= Work item =
Copy every record exactly as it appears in the data below.

= Input data =
========

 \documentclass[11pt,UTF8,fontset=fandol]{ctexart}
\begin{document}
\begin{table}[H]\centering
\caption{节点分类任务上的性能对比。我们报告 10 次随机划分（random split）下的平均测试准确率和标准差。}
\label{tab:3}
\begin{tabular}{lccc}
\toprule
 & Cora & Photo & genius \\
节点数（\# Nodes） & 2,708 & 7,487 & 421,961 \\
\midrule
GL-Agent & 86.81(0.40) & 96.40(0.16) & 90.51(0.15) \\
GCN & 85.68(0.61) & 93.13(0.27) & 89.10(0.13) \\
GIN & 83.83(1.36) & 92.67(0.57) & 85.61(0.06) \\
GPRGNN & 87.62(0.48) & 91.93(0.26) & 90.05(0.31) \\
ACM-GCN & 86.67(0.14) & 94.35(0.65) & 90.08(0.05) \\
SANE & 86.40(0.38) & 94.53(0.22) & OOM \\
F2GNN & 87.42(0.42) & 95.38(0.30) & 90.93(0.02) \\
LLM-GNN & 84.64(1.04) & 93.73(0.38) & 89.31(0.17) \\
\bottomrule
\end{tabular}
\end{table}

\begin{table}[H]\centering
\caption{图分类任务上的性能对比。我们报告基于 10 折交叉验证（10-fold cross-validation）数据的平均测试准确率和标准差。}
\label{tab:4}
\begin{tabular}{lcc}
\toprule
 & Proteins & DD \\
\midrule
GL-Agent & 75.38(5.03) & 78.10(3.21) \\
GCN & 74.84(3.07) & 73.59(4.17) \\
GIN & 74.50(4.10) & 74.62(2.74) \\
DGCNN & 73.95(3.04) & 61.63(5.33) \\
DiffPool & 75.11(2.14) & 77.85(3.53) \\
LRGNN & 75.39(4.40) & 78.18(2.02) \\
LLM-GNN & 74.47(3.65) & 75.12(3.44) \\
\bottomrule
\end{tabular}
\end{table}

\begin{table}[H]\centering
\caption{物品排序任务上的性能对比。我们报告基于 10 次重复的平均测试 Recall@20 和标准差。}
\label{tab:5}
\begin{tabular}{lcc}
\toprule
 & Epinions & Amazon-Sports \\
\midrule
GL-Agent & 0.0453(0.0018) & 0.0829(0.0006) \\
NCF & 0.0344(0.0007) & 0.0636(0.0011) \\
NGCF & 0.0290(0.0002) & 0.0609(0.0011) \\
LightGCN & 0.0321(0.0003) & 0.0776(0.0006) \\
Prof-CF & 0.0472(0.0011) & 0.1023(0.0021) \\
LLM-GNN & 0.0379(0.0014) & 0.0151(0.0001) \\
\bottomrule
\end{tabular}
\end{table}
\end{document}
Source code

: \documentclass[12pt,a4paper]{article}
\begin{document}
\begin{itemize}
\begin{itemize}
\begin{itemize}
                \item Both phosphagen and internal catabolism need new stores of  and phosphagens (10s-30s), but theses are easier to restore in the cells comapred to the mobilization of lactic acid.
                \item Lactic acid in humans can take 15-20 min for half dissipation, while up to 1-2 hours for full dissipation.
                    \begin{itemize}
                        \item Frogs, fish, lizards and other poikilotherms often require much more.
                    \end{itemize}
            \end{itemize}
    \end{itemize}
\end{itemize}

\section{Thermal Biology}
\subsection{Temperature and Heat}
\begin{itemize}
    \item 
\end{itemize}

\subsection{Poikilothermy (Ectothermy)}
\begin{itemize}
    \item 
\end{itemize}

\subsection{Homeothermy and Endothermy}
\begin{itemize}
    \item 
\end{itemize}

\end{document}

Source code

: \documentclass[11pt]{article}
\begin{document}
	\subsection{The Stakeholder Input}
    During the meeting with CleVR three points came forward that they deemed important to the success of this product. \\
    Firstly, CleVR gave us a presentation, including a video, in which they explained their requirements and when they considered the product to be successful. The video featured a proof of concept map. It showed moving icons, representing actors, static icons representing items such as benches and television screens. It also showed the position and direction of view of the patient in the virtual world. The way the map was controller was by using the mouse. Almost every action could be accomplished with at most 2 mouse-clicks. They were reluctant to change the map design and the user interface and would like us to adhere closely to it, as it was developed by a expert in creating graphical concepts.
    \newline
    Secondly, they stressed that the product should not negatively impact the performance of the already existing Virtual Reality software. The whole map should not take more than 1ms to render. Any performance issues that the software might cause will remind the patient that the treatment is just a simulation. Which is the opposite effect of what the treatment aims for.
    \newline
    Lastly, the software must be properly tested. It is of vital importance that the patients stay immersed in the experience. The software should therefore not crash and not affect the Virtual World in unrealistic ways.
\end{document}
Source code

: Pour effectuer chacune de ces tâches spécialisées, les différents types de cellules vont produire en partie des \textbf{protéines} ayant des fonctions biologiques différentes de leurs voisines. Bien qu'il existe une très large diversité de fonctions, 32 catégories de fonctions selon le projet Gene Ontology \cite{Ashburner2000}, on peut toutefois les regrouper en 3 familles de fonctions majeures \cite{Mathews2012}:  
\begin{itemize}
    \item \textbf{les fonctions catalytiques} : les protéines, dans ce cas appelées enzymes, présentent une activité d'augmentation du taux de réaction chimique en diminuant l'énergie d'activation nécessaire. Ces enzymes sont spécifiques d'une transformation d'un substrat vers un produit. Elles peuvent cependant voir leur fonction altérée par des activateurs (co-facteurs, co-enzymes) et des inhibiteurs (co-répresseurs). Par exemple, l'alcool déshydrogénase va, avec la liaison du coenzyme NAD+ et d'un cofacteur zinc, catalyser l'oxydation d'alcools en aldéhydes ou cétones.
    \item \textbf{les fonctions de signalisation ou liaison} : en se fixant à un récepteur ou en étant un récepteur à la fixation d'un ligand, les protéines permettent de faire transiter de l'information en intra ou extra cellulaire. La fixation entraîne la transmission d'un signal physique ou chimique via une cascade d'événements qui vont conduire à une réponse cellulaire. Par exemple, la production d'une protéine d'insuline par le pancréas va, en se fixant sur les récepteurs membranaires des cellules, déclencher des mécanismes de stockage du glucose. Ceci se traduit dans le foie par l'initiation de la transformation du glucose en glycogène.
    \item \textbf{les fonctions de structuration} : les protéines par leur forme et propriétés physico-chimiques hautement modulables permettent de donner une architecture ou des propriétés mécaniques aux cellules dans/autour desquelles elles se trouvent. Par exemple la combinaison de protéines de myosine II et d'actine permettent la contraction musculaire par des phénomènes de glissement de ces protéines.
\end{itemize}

========

= Answer for the task =
 \documentclass[11pt,UTF8,fontset=fandol]{ctexart}
\begin{document}
\begin{table}[H]\centering
\caption{节点分类任务上的性能对比。我们报告 10 次随机划分（random split）下的平均测试准确率和标准差。}
\label{tab:3}
\begin{tabular}{lccc}
\toprule
 & Cora & Photo & genius \\
节点数（\# Nodes） & 2,708 & 7,487 & 421,961 \\
\midrule
GL-Agent & 86.81(0.40) & 96.40(0.16) & 90.51(0.15) \\
GCN & 85.68(0.61) & 93.13(0.27) & 89.10(0.13) \\
GIN & 83.83(1.36) & 92.67(0.57) & 85.61(0.06) \\
GPRGNN & 87.62(0.48) & 91.93(0.26) & 90.05(0.31) \\
ACM-GCN & 86.67(0.14) & 94.35(0.65) & 90.08(0.05) \\
SANE & 86.40(0.38) & 94.53(0.22) & OOM \\
F2GNN & 87.42(0.42) & 95.38(0.30) & 90.93(0.02) \\
LLM-GNN & 84.64(1.04) & 93.73(0.38) & 89.31(0.17) \\
\bottomrule
\end{tabular}
\end{table}

\begin{table}[H]\centering
\caption{图分类任务上的性能对比。我们报告基于 10 折交叉验证（10-fold cross-validation）数据的平均测试准确率和标准差。}
\label{tab:4}
\begin{tabular}{lcc}
\toprule
 & Proteins & DD \\
\midrule
GL-Agent & 75.38(5.03) & 78.10(3.21) \\
GCN & 74.84(3.07) & 73.59(4.17) \\
GIN & 74.50(4.10) & 74.62(2.74) \\
DGCNN & 73.95(3.04) & 61.63(5.33) \\
DiffPool & 75.11(2.14) & 77.85(3.53) \\
LRGNN & 75.39(4.40) & 78.18(2.02) \\
LLM-GNN & 74.47(3.65) & 75.12(3.44) \\
\bottomrule
\end{tabular}
\end{table}

\begin{table}[H]\centering
\caption{物品排序任务上的性能对比。我们报告基于 10 次重复的平均测试 Recall@20 和标准差。}
\label{tab:5}
\begin{tabular}{lcc}
\toprule
 & Epinions & Amazon-Sports \\
\midrule
GL-Agent & 0.0453(0.0018) & 0.0829(0.0006) \\
NCF & 0.0344(0.0007) & 0.0636(0.0011) \\
NGCF & 0.0290(0.0002) & 0.0609(0.0011) \\
LightGCN & 0.0321(0.0003) & 0.0776(0.0006) \\
Prof-CF & 0.0472(0.0011) & 0.1023(0.0021) \\
LLM-GNN & 0.0379(0.0014) & 0.0151(0.0001) \\
\bottomrule
\end{tabular}
\end{table}
\end{document}
Source code

: \documentclass[12pt,a4paper]{article}
\begin{document}
\begin{itemize}
\begin{itemize}
\begin{itemize}
                \item Both phosphagen and internal catabolism need new stores of  and phosphagens (10s-30s), but theses are easier to restore in the cells comapred to the mobilization of lactic acid.
                \item Lactic acid in humans can take 15-20 min for half dissipation, while up to 1-2 hours for full dissipation.
                    \begin{itemize}
                        \item Frogs, fish, lizards and other poikilotherms often require much more.
                    \end{itemize}
            \end{itemize}
    \end{itemize}
\end{itemize}

\section{Thermal Biology}
\subsection{Temperature and Heat}
\begin{itemize}
    \item 
\end{itemize}

\subsection{Poikilothermy (Ectothermy)}
\begin{itemize}
    \item 
\end{itemize}

\subsection{Homeothermy and Endothermy}
\begin{itemize}
    \item 
\end{itemize}

\end{document}

Source code

: \documentclass[11pt]{article}
\begin{document}
	\subsection{The Stakeholder Input}
    During the meeting with CleVR three points came forward that they deemed important to the success of this product. \\
    Firstly, CleVR gave us a presentation, including a video, in which they explained their requirements and when they considered the product to be successful. The video featured a proof of concept map. It showed moving icons, representing actors, static icons representing items such as benches and television screens. It also showed the position and direction of view of the patient in the virtual world. The way the map was controller was by using the mouse. Almost every action could be accomplished with at most 2 mouse-clicks. They were reluctant to change the map design and the user interface and would like us to adhere closely to it, as it was developed by a expert in creating graphical concepts.
    \newline
    Secondly, they stressed that the product should not negatively impact the performance of the already existing Virtual Reality software. The whole map should not take more than 1ms to render. Any performance issues that the software might cause will remind the patient that the treatment is just a simulation. Which is the opposite effect of what the treatment aims for.
    \newline
    Lastly, the software must be properly tested. It is of vital importance that the patients stay immersed in the experience. The software should therefore not crash and not affect the Virtual World in unrealistic ways.
\end{document}
Source code

: Pour effectuer chacune de ces tâches spécialisées, les différents types de cellules vont produire en partie des \textbf{protéines} ayant des fonctions biologiques différentes de leurs voisines. Bien qu'il existe une très large diversité de fonctions, 32 catégories de fonctions selon le projet Gene Ontology \cite{Ashburner2000}, on peut toutefois les regrouper en 3 familles de fonctions majeures \cite{Mathews2012}:  
\begin{itemize}
    \item \textbf{les fonctions catalytiques} : les protéines, dans ce cas appelées enzymes, présentent une activité d'augmentation du taux de réaction chimique en diminuant l'énergie d'activation nécessaire. Ces enzymes sont spécifiques d'une transformation d'un substrat vers un produit. Elles peuvent cependant voir leur fonction altérée par des activateurs (co-facteurs, co-enzymes) et des inhibiteurs (co-répresseurs). Par exemple, l'alcool déshydrogénase va, avec la liaison du coenzyme NAD+ et d'un cofacteur zinc, catalyser l'oxydation d'alcools en aldéhydes ou cétones.
    \item \textbf{les fonctions de signalisation ou liaison} : en se fixant à un récepteur ou en étant un récepteur à la fixation d'un ligand, les protéines permettent de faire transiter de l'information en intra ou extra cellulaire. La fixation entraîne la transmission d'un signal physique ou chimique via une cascade d'événements qui vont conduire à une réponse cellulaire. Par exemple, la production d'une protéine d'insuline par le pancréas va, en se fixant sur les récepteurs membranaires des cellules, déclencher des mécanismes de stockage du glucose. Ceci se traduit dans le foie par l'initiation de la transformation du glucose en glycogène.
    \item \textbf{les fonctions de structuration} : les protéines par leur forme et propriétés physico-chimiques hautement modulables permettent de donner une architecture ou des propriétés mécaniques aux cellules dans/autour desquelles elles se trouvent. Par exemple la combinaison de protéines de myosine II et d'actine permettent la contraction musculaire par des phénomènes de glissement de ces protéines.
\end{itemize}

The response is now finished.